While we should certainly celebrate the new, to herald advances in palates and processes, this year is also a good time to reflect upon where we’ve been as a craft community and how we came to have such a bounty of excellent beers in front of us. For this year we celebrate several impressive anniversaries of craft beer pioneers. For it was thirty five years ago that Fritz Maytag took interest in the near folding Anchor Brewing Company of San Francisco and laid the groundwork for a movement to follow fifteen years later.
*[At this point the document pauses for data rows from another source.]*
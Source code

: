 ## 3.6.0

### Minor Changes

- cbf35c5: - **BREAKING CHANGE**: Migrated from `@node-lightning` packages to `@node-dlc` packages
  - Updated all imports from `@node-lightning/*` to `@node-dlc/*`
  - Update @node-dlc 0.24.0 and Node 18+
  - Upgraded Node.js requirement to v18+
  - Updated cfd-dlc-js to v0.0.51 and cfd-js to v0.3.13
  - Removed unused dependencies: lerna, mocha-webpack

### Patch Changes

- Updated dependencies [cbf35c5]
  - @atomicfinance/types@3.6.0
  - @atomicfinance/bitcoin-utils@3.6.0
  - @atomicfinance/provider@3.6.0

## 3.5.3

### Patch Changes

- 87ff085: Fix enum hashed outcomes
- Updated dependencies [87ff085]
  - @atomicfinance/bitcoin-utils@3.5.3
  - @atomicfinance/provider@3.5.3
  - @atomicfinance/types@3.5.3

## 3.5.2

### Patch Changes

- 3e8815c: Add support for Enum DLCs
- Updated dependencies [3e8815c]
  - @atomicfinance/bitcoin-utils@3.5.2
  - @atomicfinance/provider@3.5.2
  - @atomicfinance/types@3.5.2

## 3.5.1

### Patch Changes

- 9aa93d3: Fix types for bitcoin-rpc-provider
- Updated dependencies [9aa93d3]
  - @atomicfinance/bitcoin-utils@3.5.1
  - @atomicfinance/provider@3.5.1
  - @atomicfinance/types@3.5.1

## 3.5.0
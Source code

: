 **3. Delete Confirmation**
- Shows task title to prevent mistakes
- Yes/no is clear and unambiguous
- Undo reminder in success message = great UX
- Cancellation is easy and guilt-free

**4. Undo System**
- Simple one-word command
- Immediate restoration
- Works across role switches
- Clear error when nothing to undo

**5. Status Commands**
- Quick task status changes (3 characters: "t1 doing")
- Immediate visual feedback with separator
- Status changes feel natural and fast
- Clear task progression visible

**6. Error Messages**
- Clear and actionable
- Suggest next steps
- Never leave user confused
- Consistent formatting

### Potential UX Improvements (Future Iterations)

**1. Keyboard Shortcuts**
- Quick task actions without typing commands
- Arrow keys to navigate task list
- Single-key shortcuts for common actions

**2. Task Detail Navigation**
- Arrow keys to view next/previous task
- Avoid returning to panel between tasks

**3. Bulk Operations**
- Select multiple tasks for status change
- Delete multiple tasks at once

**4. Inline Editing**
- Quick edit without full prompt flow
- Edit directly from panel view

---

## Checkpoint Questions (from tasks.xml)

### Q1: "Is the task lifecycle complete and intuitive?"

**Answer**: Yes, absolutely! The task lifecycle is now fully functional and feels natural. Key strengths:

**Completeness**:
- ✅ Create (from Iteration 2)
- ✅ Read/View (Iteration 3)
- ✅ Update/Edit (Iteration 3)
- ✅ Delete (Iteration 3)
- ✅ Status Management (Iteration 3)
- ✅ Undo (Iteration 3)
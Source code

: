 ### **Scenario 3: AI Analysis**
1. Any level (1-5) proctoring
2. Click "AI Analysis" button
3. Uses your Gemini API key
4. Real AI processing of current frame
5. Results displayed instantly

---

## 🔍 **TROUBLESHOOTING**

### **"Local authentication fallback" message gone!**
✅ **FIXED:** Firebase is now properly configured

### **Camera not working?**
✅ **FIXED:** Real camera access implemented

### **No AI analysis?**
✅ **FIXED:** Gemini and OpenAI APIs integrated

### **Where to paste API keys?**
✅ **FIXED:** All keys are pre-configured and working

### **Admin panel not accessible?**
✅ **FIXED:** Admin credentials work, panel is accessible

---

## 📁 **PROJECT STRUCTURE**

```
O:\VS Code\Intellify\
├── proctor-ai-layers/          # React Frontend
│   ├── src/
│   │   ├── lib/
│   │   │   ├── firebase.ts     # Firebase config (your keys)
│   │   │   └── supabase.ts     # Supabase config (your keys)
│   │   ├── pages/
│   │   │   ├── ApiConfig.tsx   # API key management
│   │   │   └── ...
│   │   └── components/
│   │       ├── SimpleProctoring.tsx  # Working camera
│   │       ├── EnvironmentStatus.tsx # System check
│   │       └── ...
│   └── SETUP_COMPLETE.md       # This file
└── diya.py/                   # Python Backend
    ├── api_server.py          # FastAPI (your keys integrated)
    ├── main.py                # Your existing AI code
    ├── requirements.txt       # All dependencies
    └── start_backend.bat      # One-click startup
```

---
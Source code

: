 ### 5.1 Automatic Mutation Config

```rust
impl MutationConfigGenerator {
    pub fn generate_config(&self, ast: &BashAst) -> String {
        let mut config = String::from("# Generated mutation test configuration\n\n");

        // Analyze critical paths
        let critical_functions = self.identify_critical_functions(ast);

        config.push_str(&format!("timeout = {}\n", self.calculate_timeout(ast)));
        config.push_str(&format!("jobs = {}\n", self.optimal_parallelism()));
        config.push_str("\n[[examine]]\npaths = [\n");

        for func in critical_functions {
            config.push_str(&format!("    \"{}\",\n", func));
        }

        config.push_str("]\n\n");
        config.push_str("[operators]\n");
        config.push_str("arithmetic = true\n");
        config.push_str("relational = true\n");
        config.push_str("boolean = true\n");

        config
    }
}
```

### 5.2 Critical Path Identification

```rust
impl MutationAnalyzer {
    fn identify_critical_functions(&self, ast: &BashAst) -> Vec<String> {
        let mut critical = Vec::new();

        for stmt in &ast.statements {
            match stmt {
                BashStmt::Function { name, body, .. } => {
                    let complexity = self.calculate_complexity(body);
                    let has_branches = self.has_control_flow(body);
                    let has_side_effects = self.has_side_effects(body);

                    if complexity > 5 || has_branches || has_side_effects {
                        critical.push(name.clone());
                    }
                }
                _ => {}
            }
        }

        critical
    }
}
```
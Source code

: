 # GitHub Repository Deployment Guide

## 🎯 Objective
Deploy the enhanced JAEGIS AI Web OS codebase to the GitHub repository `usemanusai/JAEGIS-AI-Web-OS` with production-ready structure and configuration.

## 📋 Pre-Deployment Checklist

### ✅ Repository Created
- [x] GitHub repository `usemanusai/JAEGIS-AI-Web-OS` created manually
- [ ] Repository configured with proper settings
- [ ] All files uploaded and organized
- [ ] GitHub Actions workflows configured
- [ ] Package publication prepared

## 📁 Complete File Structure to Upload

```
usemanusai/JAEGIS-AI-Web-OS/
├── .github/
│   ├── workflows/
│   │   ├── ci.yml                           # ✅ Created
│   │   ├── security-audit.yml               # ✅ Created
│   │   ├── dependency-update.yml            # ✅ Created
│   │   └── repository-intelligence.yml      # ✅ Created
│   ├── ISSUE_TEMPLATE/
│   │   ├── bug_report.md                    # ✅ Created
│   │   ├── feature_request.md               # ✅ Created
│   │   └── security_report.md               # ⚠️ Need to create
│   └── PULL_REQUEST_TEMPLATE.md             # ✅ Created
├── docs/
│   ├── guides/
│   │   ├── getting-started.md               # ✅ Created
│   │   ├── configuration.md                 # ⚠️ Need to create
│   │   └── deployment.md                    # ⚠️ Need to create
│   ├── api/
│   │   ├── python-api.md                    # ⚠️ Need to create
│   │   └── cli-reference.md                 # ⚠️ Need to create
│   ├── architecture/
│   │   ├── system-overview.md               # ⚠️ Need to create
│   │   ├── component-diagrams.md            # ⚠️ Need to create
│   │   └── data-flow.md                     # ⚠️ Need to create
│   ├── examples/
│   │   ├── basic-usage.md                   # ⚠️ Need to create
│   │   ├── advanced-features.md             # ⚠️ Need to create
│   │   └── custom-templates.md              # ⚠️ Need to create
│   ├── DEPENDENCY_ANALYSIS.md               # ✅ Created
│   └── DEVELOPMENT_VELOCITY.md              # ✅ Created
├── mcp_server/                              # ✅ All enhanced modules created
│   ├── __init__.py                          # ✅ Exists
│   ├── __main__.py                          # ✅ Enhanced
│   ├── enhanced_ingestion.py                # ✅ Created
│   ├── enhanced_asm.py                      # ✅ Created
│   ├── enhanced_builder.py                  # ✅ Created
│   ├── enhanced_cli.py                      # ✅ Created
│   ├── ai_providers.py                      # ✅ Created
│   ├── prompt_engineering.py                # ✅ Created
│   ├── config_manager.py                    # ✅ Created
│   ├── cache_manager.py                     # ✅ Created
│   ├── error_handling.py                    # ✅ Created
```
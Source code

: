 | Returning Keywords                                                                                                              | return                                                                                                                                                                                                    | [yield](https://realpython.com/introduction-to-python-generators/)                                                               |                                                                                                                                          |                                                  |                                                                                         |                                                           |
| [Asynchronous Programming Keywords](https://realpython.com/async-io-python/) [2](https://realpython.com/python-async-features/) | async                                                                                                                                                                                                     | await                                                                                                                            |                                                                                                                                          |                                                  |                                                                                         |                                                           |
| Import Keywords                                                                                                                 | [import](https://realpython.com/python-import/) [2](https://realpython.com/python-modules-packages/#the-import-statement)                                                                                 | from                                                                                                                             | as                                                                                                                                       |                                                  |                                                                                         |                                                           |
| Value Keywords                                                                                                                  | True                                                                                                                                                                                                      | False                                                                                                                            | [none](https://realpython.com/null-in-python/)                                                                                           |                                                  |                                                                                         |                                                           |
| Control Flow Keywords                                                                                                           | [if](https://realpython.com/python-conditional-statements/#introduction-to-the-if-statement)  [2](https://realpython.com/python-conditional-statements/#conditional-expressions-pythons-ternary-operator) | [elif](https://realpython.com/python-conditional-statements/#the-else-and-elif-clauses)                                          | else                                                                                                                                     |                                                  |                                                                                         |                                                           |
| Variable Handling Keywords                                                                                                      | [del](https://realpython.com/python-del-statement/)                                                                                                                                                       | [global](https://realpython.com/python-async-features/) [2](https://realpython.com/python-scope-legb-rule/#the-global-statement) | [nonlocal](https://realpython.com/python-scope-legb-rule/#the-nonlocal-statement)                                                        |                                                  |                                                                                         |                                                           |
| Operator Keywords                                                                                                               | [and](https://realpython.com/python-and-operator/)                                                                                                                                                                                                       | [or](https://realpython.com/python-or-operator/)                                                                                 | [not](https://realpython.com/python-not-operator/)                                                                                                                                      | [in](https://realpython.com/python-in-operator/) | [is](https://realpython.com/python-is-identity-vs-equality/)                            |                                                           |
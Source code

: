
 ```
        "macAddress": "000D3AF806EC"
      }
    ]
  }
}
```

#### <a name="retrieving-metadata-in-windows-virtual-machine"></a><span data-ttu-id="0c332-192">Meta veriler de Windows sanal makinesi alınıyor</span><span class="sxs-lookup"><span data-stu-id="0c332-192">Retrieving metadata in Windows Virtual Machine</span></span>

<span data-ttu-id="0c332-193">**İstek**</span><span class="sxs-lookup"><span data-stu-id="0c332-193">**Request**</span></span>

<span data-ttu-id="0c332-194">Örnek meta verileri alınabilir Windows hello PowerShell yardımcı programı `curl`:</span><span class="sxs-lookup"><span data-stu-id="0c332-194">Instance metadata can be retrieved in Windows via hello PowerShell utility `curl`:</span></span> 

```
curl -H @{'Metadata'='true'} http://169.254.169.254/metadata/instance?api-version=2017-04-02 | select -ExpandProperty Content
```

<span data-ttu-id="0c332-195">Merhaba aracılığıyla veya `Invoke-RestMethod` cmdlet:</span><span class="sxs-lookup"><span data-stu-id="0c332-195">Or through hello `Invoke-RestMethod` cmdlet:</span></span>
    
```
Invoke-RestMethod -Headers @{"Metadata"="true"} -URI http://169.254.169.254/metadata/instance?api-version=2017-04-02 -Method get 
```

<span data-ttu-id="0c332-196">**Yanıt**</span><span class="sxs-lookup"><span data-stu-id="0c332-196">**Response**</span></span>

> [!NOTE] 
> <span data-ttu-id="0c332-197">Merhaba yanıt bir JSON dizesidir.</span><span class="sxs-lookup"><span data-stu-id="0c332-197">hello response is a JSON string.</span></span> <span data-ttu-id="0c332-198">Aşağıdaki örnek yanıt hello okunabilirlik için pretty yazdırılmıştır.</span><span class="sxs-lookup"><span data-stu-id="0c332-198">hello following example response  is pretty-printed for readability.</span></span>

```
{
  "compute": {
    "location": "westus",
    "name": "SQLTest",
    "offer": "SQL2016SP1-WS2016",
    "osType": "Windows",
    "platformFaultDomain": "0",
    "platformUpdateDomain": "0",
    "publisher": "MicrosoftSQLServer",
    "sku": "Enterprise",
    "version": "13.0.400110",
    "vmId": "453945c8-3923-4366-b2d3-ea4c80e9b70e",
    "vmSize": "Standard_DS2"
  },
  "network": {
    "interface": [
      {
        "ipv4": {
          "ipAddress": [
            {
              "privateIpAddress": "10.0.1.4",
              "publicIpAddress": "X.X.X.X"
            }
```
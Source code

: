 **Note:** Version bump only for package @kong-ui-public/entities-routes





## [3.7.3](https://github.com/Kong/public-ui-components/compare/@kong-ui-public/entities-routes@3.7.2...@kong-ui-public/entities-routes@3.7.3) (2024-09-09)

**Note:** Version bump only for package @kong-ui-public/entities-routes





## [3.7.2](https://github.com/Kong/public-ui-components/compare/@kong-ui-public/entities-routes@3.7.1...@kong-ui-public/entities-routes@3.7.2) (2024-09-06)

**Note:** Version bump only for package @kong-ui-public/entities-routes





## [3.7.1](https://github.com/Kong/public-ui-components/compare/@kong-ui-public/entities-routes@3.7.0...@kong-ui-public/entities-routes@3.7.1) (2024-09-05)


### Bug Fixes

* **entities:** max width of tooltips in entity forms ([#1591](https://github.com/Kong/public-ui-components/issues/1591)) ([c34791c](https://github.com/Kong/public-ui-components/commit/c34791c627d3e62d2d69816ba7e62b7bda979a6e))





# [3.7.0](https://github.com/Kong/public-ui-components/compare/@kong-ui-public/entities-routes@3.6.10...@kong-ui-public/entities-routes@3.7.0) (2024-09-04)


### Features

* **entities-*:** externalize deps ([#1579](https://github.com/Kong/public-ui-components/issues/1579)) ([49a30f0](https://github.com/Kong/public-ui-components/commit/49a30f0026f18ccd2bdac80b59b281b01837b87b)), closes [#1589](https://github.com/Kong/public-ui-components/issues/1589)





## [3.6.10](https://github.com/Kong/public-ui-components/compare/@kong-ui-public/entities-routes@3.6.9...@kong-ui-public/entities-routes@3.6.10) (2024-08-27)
It was thirty years ago that avid homebrewers helped Ken Grossman and Paul Camusi cobble together a rag tag brewing system, made from dairy tanks and a soda pop bottler. And so in the small town of Chico, California, Sierra Nevada was born, in turn giving birth to its eponymous and style defining Pale Ale. Sierra Nevada is rightfully celebrating this milestone and brewing anniversary with the industry at large, cognizant of the truth that craft brewers are not competitors so much as compatriots in the revolution of better beer. From fewer than fifty breweries to more than fifteen hundred today, Sierra Nevada is embarking on a series of collaborative beers with several of the people who helped American craft beer from its earliest days, including Fritz Maytag, Charlie Papazian, Jack McAuliffe, founder of the now-defunct New Albion Brewery, and writer Fred Eckhardt. These beers will be released throughout the year and continuing through the company’s anniversary on November 15, with proceeds going to select charities.
On the opposite side of the country, a business man clad in a dark navy suit and carrying a small briefcase started visiting bars across the Boston area to tell them about his dream. With its debut on Patriot’s Day in April of 1985, the now ubiquitous Samuel Adams Boston Lager and its founder, Jim Koch, celebrate their twenty-fifth anniversary. Growing from a few bottles to 500 barrels the first year, it is entirely doubtful that Koch ever dreamed his brewery would live to become the largest such American operation, and within just a quarter century’s time.
As with Sierra Nevada, Anchor, the Boulder Beer Company, and many other craft brewing pioneers celebrating their anniversaries this year, the Boston Beer Company has never lost its passion for beer, even while growing in size. This year it will team up with the world’s oldest brewery, the famous Weihenstephan of Germany, to produce a collaborative, Champagne-style beer with 10-percent alcohol, all within the Reinheitsgebot.
Even amidst the constantly buzzing news of special release beers from exciting new breweries from Dallas to Denmark, let’s take a moment to remember the craft brewing pioneers and help them celebrate their achievements. We are fortunate to have such a rich and growing culture of craft beer in America, all a direct result of the hard work from these generous brewers.
-Article appeared in Issue 36 of BeerAdvocate Magazine.